# TASK DIRECTIONS:
Within the entries below, find each line containing the word "login" and copy it.

# DATA SUPPLIED:
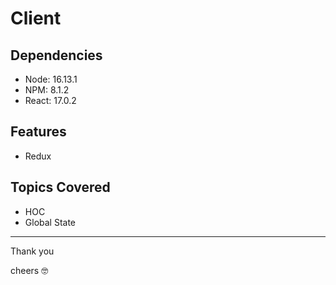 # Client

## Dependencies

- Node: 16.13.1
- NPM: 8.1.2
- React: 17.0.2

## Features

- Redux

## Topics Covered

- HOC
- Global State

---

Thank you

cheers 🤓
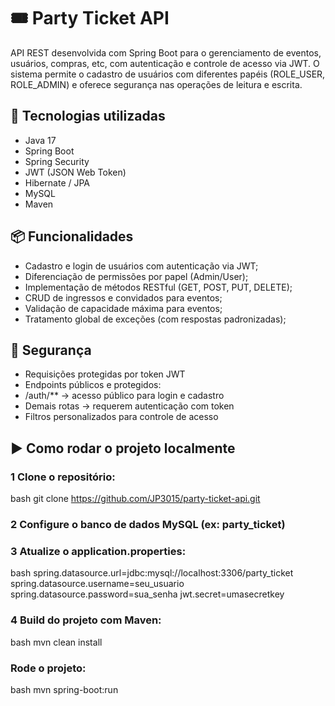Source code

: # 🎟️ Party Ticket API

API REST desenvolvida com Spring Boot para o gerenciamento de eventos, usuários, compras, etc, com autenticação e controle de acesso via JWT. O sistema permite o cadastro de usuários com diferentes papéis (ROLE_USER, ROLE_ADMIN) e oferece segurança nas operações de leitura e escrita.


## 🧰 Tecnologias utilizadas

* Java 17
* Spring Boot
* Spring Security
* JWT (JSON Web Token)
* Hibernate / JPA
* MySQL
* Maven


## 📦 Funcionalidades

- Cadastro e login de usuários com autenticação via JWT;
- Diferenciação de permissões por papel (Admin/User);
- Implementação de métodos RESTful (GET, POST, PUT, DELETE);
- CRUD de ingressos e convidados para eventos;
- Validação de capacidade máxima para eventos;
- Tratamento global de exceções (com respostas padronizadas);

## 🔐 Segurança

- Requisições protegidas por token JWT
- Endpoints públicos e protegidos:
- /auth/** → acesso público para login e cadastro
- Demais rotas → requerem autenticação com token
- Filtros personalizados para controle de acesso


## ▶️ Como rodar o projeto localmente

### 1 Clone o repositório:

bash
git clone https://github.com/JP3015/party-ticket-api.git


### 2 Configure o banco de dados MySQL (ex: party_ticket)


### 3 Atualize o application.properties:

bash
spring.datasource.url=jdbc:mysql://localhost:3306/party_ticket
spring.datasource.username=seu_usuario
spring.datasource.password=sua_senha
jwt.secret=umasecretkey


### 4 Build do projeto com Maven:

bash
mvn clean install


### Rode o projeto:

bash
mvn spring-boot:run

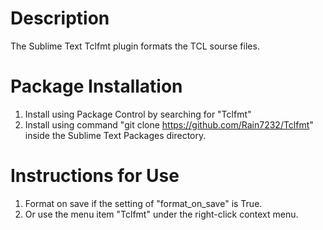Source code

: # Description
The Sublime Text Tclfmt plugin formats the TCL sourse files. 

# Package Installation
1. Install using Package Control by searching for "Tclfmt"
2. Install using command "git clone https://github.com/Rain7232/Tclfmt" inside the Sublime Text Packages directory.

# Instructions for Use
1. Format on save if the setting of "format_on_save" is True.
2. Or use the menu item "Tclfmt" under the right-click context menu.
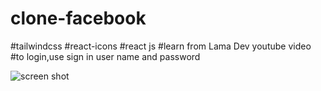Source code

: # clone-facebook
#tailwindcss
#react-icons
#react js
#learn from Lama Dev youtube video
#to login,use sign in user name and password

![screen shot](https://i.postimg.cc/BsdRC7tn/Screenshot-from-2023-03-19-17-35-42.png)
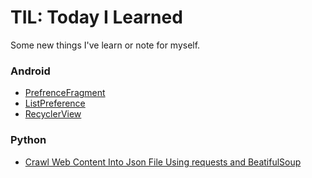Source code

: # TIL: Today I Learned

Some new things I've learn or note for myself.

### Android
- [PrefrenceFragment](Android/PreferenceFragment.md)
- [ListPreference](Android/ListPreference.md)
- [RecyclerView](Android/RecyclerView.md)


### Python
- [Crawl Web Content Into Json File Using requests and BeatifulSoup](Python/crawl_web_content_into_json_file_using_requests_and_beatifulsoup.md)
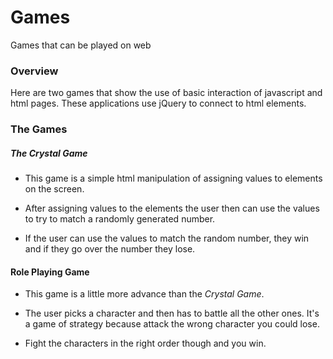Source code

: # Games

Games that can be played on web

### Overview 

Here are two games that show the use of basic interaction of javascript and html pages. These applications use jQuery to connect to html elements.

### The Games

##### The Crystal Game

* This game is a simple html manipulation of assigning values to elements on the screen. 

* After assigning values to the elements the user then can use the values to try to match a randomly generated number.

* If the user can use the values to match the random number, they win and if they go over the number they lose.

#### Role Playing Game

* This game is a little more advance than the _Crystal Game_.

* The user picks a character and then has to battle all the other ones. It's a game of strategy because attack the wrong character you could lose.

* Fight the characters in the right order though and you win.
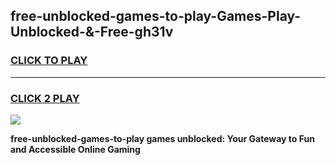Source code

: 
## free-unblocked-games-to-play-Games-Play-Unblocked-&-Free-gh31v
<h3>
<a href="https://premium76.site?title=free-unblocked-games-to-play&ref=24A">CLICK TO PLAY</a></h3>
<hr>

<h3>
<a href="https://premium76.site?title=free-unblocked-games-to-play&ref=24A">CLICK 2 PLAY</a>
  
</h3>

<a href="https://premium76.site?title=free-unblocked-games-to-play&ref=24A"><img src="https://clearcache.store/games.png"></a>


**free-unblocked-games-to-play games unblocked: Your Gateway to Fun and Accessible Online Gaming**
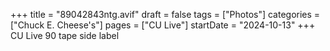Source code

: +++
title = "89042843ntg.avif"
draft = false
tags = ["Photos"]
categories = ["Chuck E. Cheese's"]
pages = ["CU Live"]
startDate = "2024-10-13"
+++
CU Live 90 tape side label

# RESULT FOR THIS EXERCISE:
- Cadastro e login de usuários com autenticação via JWT;
- /auth/** → acesso público para login e cadastro
#to login,use sign in user name and password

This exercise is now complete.